(1.) THIS is an appeal by the defendant Bhagirath in a suit brought against him by the plaintiff Mst. Gulab Kanwar on behalf of herself and her sons Sampatchand and Suratsingh who are minors. The suit was principally based upon a promissory note and has been decreed with respect to it by the Senior Civil Judge Jodhpur but the rest of their claim stands dismissed.
(2.) THE case disclosed by the plaintiffs is that there were money dealings between Nauratanmal deceased, grandfather of the minor plaintiffs, and the defendant, and the latter had also taken certain kothas on rent from the deceased and was in occupation thereof. It is said that after the death of Nauratanmal, on the 15th October, 1951, accounts were gone into between the parties on Migsar Sudi 15 Svt. 2008 (corresponding to the 13th December, 1951) and a sum of Rs. 9701/7/- was found due against the defendant.
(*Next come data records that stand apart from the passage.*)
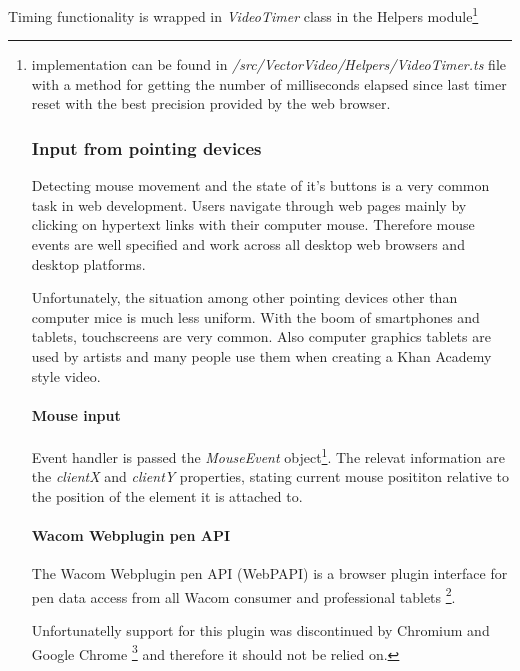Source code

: Timing functionality is wrapped in \textit{VideoTimer} class in the Helpers module\footnote{implementation can be found in \textit{/src/VectorVideo/Helpers/VideoTimer.ts} file with a method for getting the number of milliseconds elapsed since last timer reset with the best precision provided by the web browser.






\subsubsection{Input from pointing devices}

Detecting mouse movement and the state of it's buttons is a very common task in web development. Users navigate through web pages mainly by clicking on hypertext links with their computer mouse. Therefore mouse events are well specified and work across all desktop web browsers and desktop platforms.

Unfortunately, the situation among other pointing devices other than computer mice is much less uniform. With the boom of smartphones and tablets, touchscreens are very common. Also computer graphics tablets are used by artists and many people use them when creating a Khan Academy style video.

\paragraph{Mouse input}
Event handler is passed the \textit{MouseEvent} object\footnote{http://www.w3.org/TR/DOM-Level-2-Events/events.html#Events-MouseEvent}. The relevat information are the \textit{clientX} and \textit{clientY} properties, stating current mouse posititon relative to the position of the element it is attached to. 

\paragraph{Wacom Webplugin pen API}
The Wacom Webplugin pen API (WebPAPI) is a browser plugin interface for pen data access from all Wacom consumer and professional tablets \cite{}\footnote{http://www.wacomeng.com/web/WebPluginReleaseNotes.htm}.

Unfortunatelly support for this plugin was discontinued by Chromium and Google Chrome \footnote{http://blog.chromium.org/2013/09/saying-goodbye-to-our-old-friend-npapi.htm} and therefore it should not be relied on.

}
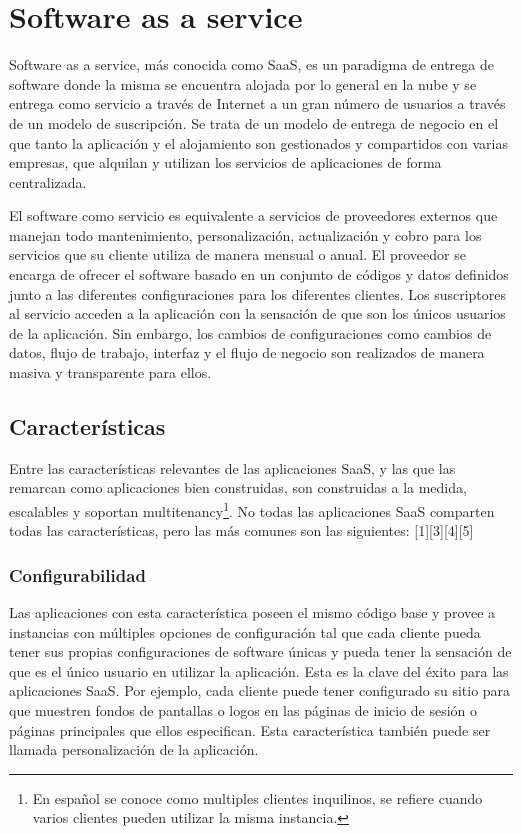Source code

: \section{Software as a service}
Software as a service, más conocida como SaaS, es un paradigma de entrega de software donde la misma se encuentra alojada por lo general en la nube y se entrega como servicio a través de Internet a un gran número de usuarios a través de un modelo de suscripción. Se trata de un modelo de entrega de negocio en el que tanto la aplicación y el alojamiento son gestionados y compartidos con varias empresas, que alquilan y utilizan los servicios de aplicaciones de forma centralizada\citep{gupta_software_2014}.

El software como servicio es equivalente a servicios de proveedores externos que manejan todo mantenimiento, personalización, actualización y cobro para los servicios que su cliente utiliza de manera mensual o anual. El proveedor se encarga de ofrecer el software basado en un conjunto de códigos y datos definidos junto a las diferentes configuraciones para los diferentes clientes. Los suscriptores al servicio acceden a la aplicación con la sensación de que son los únicos usuarios de la aplicación. Sin embargo, los cambios de configuraciones como cambios de datos, flujo de trabajo, interfaz y el flujo de negocio son realizados de manera masiva y transparente para ellos\citep{kumar_cloud_2012}\citep{kang_web_2012}.

\subsection{Características}
Entre las características relevantes de las aplicaciones SaaS, y las que las remarcan como aplicaciones bien construidas, son construidas a la medida, escalables y soportan multitenancy\footnote{En español se conoce como multiples clientes inquilinos, se refiere cuando varios clientes pueden utilizar la misma instancia.}. No todas las aplicaciones SaaS comparten todas las características, pero las más comunes son las siguientes: [1][3][4][5]

\subsubsection{Configurabilidad}
Las aplicaciones con esta característica poseen el mismo código base y provee a instancias con múltiples opciones de configuración tal que cada cliente pueda tener sus propias configuraciones de software únicas y pueda tener la sensación de que es el único usuario en utilizar la aplicación. Esta es la clave del éxito para las aplicaciones SaaS. Por ejemplo, cada cliente puede tener configurado su sitio para que muestren fondos de pantallas o logos en las páginas de inicio de sesión o páginas principales que ellos especifican. Esta característica también puede ser llamada personalización de la aplicación.

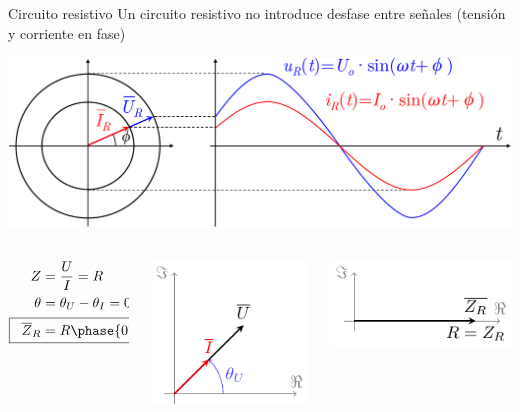 \documentclass[aspectratio=169, usenames,svgnames,dvipsnames]{beamer}
\begin{document}
\begin{frame}{Circuito resistivo}
    \vspace{2mm}
    Un circuito resistivo no introduce desfase entre señales (\alert{tensión y corriente en fase})

    \vspace{1mm}
    \begin{center}
        \includegraphics[height=0.4\textheight]{../figs/Fasores_resistencia.pdf}
    \end{center}

    \vspace{-2mm}
    \begin{columns}
    \begin{column}{0.3\columnwidth}
        \begin{align*}
          Z &= \frac{U}{I} = R\\
          \theta &= \theta_U - \theta_I = \ang{0}\\
          \Aboxed{\;\; \overline{Z}_R &= R \phase{\ang{0}} \;\; }
        \end{align*}
    \end{column}
    
    \begin{column}{0.35\columnwidth}
        \begin{center}
            \includegraphics[height=0.35\textheight]{../figs/fasorResistencia_VI.pdf}
        \end{center}
    \end{column}    
    
    \begin{column}{0.35\columnwidth}
        \begin{center}
            \includegraphics[height=0.25\textheight]{../figs/fasorResistencia.pdf}
        \end{center}
    \end{column}
    \end{columns}
\end{frame}
\end{document}
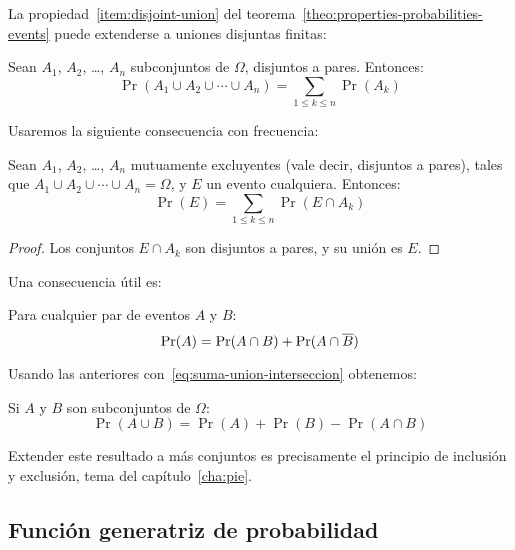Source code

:   La propiedad~\ref{item:disjoint-union}
  del teorema~\ref{theo:properties-probabilities-events}
  puede extenderse a uniones disjuntas finitas:
  \begin{theorem}
    \label{theo:disjoint-events}
    Sean \(A_1\), \(A_2\), \ldots, \(A_n\)
    subconjuntos de \(\Omega\),
    disjuntos a pares.
    Entonces:
    \begin{equation*}
      \Pr(A_1 \cup A_2 \cup \dotsb \cup A_n)
	= \sum_{1 \le k \le n} \Pr(A_k)
    \end{equation*}
  \end{theorem}
  Usaremos la siguiente consecuencia con frecuencia:%
  \begin{corollary}
    \label{cor:disjoint-events-intersection}
    Sean \(A_1\), \(A_2\), \ldots, \(A_n\)
    mutuamente excluyentes
    (vale decir,
     disjuntos a pares),
    tales que \(A_1 \cup A_2 \cup \dotsb \cup A_n = \Omega\),
    y \(E\) un evento cualquiera.
    Entonces:
    \begin{equation*}
      \Pr(E)
	= \sum_{1 \le k \le n} \Pr(E \cap A_k)
    \end{equation*}
  \end{corollary}
  \begin{proof}
    Los conjuntos \(E \cap A_k\) son disjuntos a pares,
    y su unión es \(E\).
  \end{proof}
  Una consecuencia útil es:
  \begin{corollary}
    \label{cor:event-intersection-and-complement}
    Para cualquier par de eventos \(A\) y \(B\):
    \begin{equation*}
      \Pr(A)
	= \Pr(A \cap B) + \Pr(A \cap \overline{B})
      \qedhere
    \end{equation*}
  \end{corollary}
  Usando las anteriores con~\eqref{eq:suma-union-interseccion}
  obtenemos:
  \begin{theorem}
    \label{theo:probability-union}
    Si \(A\) y \(B\) son subconjuntos de \(\Omega\):
    \begin{equation*}
      \Pr(A \cup B)
	= \Pr(A) + \Pr(B) - \Pr(A \cap B)
    \end{equation*}
  \end{theorem}
  Extender este resultado a más conjuntos
  es precisamente el principio de inclusión y exclusión,
  tema del capítulo~\ref{cha:pie}.

\subsection{Función generatriz de probabilidad}
\label{sec:PGF}

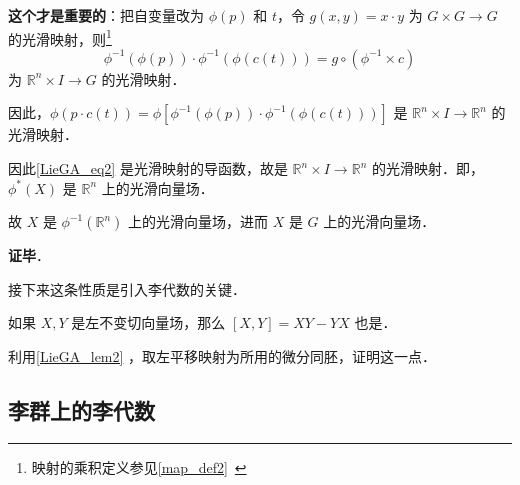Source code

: \textbf{这个才是重要的}：把自变量改为 $\phi(p)$ 和 $t$，令 $g(x, y)=x\cdot y$ 为 $G\times G\to G$ 的光滑映射，则\footnote{映射的乘积定义参见\autoref{map_def2}~}
\begin{equation}
\phi^{-1}(\phi(p))\cdot \phi^{-1}(\phi(c(t)))=g\circ(\phi^{-1}\times c)
\end{equation}
为 $\mathbb{R}^n\times I\to G$ 的光滑映射．

因此，$\phi(p\cdot c(t))=\phi[\phi^{-1}(\phi(p))\cdot \phi^{-1}(\phi(c(t)))]$ 是 $\mathbb{R}^n\times I\to \mathbb{R}^n$ 的光滑映射．

因此\autoref{LieGA_eq2} 是光滑映射的导函数，故是 $\mathbb{R}^n\times I\to \mathbb{R}^n$ 的光滑映射．即，$\phi^*(X)$ 是 $\mathbb{R}^n$ 上的光滑向量场．

故 $X$ 是 $\phi^{-1}(\mathbb{R}^n)$ 上的光滑向量场，进而 $X$ 是 $G$ 上的光滑向量场．









\textbf{证毕}．

接下来这条性质是引入李代数的关键．

\begin{exercise}{}
如果 $X, Y$ 是左不变切向量场，那么 $[X, Y]=XY-YX$ 也是．

利用\autoref{LieGA_lem2} ，取左平移映射为所用的微分同胚，证明这一点．
\end{exercise}


\subsection{李群上的李代数}

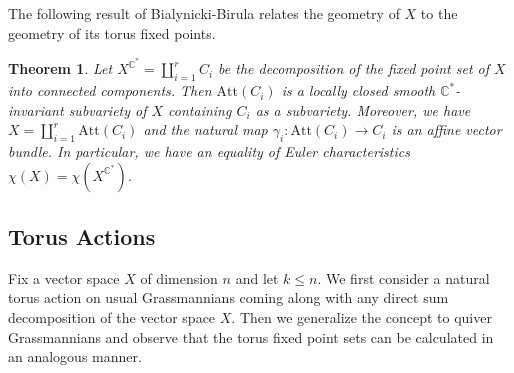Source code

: \documentclass{amsart}
\newtheorem{theorem}{Theorem}[section]
\numberwithin{equation}{section}
\newcommand{\C}{\mathbb{C}}
\begin{document}
The following result of Bialynicki-Birula relates the geometry of $X$ to the geometry of its torus fixed points.
\begin{theorem}\label{thm:bb}
  \cite[Section 4]{bb}
  Let $X^{\C^\ast}=\coprod_{i=1}^r C_i$ be the decomposition of the fixed point set of $X$ into connected components.
  Then $\mathrm{Att}(C_i)$ is a locally closed smooth $\C^\ast$-invariant subvariety of $X$ containing $C_i$ as a subvariety.
  Moreover, we have $X=\coprod_{i=1}^r\mathrm{Att}(C_i)$ and the natural map $\gamma_i:\mathrm{Att}(C_i)\to C_i$ is an affine vector bundle. 
  In particular, we have an equality of Euler characteristics $\chi(X)=\chi(X^{\C^\ast})$.
\end{theorem}


\subsection{Torus Actions}
\label{torusaction}
Fix a vector space $X$ of dimension $n$ and let $k\leq n$.
We first consider a natural torus action on usual Grassmannians coming along with any direct sum decomposition of the vector space $X$.
Then we generalize the concept to quiver Grassmannians and observe that the torus fixed point sets can be calculated in an analogous manner.
\end{document}
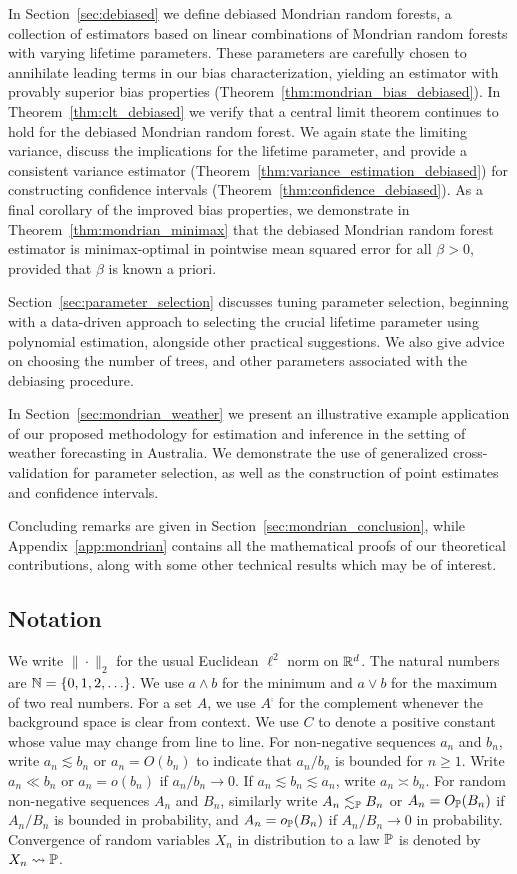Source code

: In Section~\ref{sec:debiased} we define debiased Mondrian random forests, a
collection of estimators based on linear combinations of Mondrian random
forests with varying lifetime parameters. These parameters are carefully chosen
to annihilate leading terms in our bias characterization, yielding an estimator
with provably superior bias properties
(Theorem~\ref{thm:mondrian_bias_debiased}). In Theorem~\ref{thm:clt_debiased}
we verify that a central limit theorem continues to hold for the debiased
Mondrian random forest. We again state the limiting variance, discuss the
implications for the lifetime parameter, and provide a consistent variance
estimator (Theorem~\ref{thm:variance_estimation_debiased}) for constructing
confidence intervals (Theorem~\ref{thm:confidence_debiased}). As a final
corollary of the improved bias properties, we demonstrate in
Theorem~\ref{thm:mondrian_minimax} that the debiased Mondrian random forest
estimator is minimax-optimal in pointwise mean squared error for all
$\beta > 0$, provided that $\beta$ is known a priori.

Section~\ref{sec:parameter_selection} discusses tuning parameter selection,
beginning with a data-driven approach to selecting the crucial lifetime
parameter using polynomial estimation, alongside other practical suggestions.
We also give advice on choosing the number of trees, and other parameters
associated with the debiasing procedure.

In Section~\ref{sec:mondrian_weather} we present an illustrative example
application of our proposed methodology for estimation and inference in the
setting of weather forecasting in Australia. We demonstrate the use of
generalized cross-validation for parameter selection, as well as the
construction of point estimates and confidence intervals.

Concluding remarks are given in Section~\ref{sec:mondrian_conclusion}, while
Appendix~\ref{app:mondrian} contains all the mathematical proofs of our
theoretical contributions, along with some other technical results which
may be of interest.

\subsection{Notation}

We write $\|\cdot\|_2$ for the usual Euclidean $\ell^2$ norm on $\R^d$. The
natural numbers are $\N = \{0, 1, 2, \ldots \}$. We use $a \wedge b$ for the
minimum and $a \vee b$ for the maximum of two real numbers. For a set $A$, we
use $A^{\comp}$ for the complement whenever the background space is clear from
context. We use $C$ to denote a positive constant whose value may change from
line to line. For non-negative sequences $a_n$ and $b_n$, write
$a_n \lesssim b_n$ or $a_n = O(b_n)$ to indicate that $a_n / b_n$ is bounded
for $n\geq 1$. Write $a_n \ll b_n$ or $a_n = o(b_n)$ if $a_n / b_n \to 0$. If
$a_n \lesssim b_n \lesssim a_n$, write $a_n \asymp b_n$. For random
non-negative sequences $A_n$ and $B_n$, similarly write $A_n \lesssim_\P B_n$
or $A_n = O_\P(B_n)$ if $A_n / B_n$ is bounded in probability,
and $A_n = o_\P(B_n)$ if $A_n / B_n \to 0$ in probability. Convergence of
random variables $X_n$ in distribution to a law $\P$ is denoted by
$X_n \rightsquigarrow \P$.

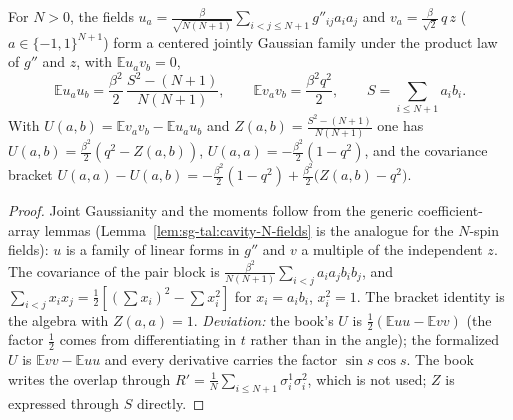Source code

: \begin{lemma}
\label{lem:sg-tal:pair-perturb-fields}
  \leanok
{}
For $N>0$, the fields $u_a=\tfrac{\beta}{\sqrt{N(N+1)}}\sum_{i<j\le N+1}g''_{ij}a_ia_j$ and
$v_a=\tfrac{\beta}{\sqrt2}\,q\,z$ ($a\in\{-1,1\}^{N+1}$) form a centered jointly Gaussian family under the
product law of $g''$ and $z$, with $\mathbb E u_av_b=0$,
\[
 \mathbb E u_au_b=\frac{\beta^2}{2}\,\frac{S^2-(N+1)}{N(N+1)},\qquad
 \mathbb E v_av_b=\frac{\beta^2q^2}{2},\qquad S=\sum_{i\le N+1}a_ib_i .
\]
With $U(a,b)=\mathbb E v_av_b-\mathbb E u_au_b$ and $Z(a,b)=\frac{S^2-(N+1)}{N(N+1)}$ one has
$U(a,b)=\frac{\beta^2}{2}(q^2-Z(a,b))$, $U(a,a)=-\frac{\beta^2}{2}(1-q^2)$, and the covariance bracket
$U(a,a)-U(a,b)=-\frac{\beta^2}{2}(1-q^2)+\frac{\beta^2}{2}\bigl(Z(a,b)-q^2\bigr)$.
\end{lemma}
\begin{proof}
  \leanok
Joint Gaussianity and the moments follow from the generic coefficient-array lemmas
(Lemma~\ref{lem:sg-tal:cavity-N-fields} is the analogue for the $N$-spin fields): $u$ is a family of
linear forms in $g''$ and $v$ a multiple of the independent $z$.  The covariance of the pair block is
$\frac{\beta^2}{N(N+1)}\sum_{i<j}a_ia_jb_ib_j$, and $\sum_{i<j}x_ix_j=\frac12[(\sum x_i)^2-\sum x_i^2]$
for $x_i=a_ib_i$, $x_i^2=1$.  The bracket identity is the algebra with $Z(a,a)=1$.
\emph{Deviation:} the book's $U$ is $\frac12(\mathbb E u u-\mathbb E vv)$ (the factor $\frac12$ comes
from differentiating in $t$ rather than in the angle); the formalized $U$ is $\mathbb E vv-\mathbb E uu$
and every derivative carries the factor $\sin s\cos s$.  The book writes the overlap through
$R'=\frac1N\sum_{i\le N+1}\sigma_i^1\sigma_i^2$, which is not used; $Z$ is expressed through $S$
directly.
\end{proof}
THE latter expressed his inability to repay the amount found due. THEreupon the old Khata was squared up, a sum of Rs 8/7/-was paid in cash by the defendant, and so for the balance of Rs. 9700/- he executed a promissory note in favour of Mst. Gulabkanwar, and this amount was stated in the promissory note to have been received by the defendant in cash. It was further stipulated in the promissory note that the defendant would pay interest at the rate of 7 annas percent per mensem. THE plaintiffs eventually brought a suit for the recovery of Rs. 9700/-principal and Rs 75/3/ as interest and Rs. 673/9/- as arrears of rent, amounting in all to Rs. 10448/12/-- As was subsequently made clear by Mst. Gulabkanwar, the debt covered, by the promissory note (and the kothas) had fallen to the share of Nauratanmal at a family partition, and on his minor grand-sons Sampatchand and Suratsingh (their father Dhanpat Singh having predeceased Nauratanmal) became the owners thereof and the promissory note had been executed in Mst. Gulabkanwar's name because her sons were minors and she was their natural guardian. Mst. Gulabkanwar also stated in her replication that if the money due on the promissory note was paid to her sons, she would have no objection whatsoever and that she would be prepared to give a complete discharge to the defendant both on her own behalf if required and also on behalf of her sons as their natural guardian. THE defendant admitted the execution of the promissory note but contended that he had not received any consideration for it and, therefore, the plaintiffs' suit was bound to fail. THE defendant further pleaded that the suit as brought by the plaintiffs was bad for mis-joinder of plaintiffs and causes of action. He also raised certain other pleas but they are not material for the purposes of the present appeal and, therefore, we do not propose to mention them.
(3.) THE second type of cases arises where the beneficial or true owner brings a suit without impleading the holder (who is alive) either as a plaintiff or as a defendant. It appears to us, on the principles which have commended themselves to us, that in this class of cases the plaintiff cannot maintain his suit in the absence of the holder. THE reason, to our mind, is simple and that is that if the matter is decided one way or the other, in the absence of the holder, the latter cannot be held to be bound by any decision which might have been so arrived at, and the maker or the acceptor of the not would be exposed to unnecessary risk, and the object of sec. 73 would be clearly defeated. We, therefore, wish to point out that those cases which lay down that the claim of the true owner can be decreed even in the absence of the holder and the latter has not been made a party to the suit have gone too far. On this view, with utmost respect, it appears to us that the Full Bench case of Rai Ram Kishore vs. Ram Prasad (12) goes farther than we would be prepared to go, because in that case the holder of the promissory notes was alive but he was not made a party to the suit. THE earlier decisions of the Allahabad High Court in Sewaram vs. Hotilal (10) and Lachmi Chand us. Madanlal Khemka (11) seen to us to have struck the correct note when it was laid down therein that the real owner of a note may be provided he is in a position to obtain a good discharge from liability for the maker or acceptor of the note, and such a discharge could only be obtained with confidence or certainty where the holder himself is a party.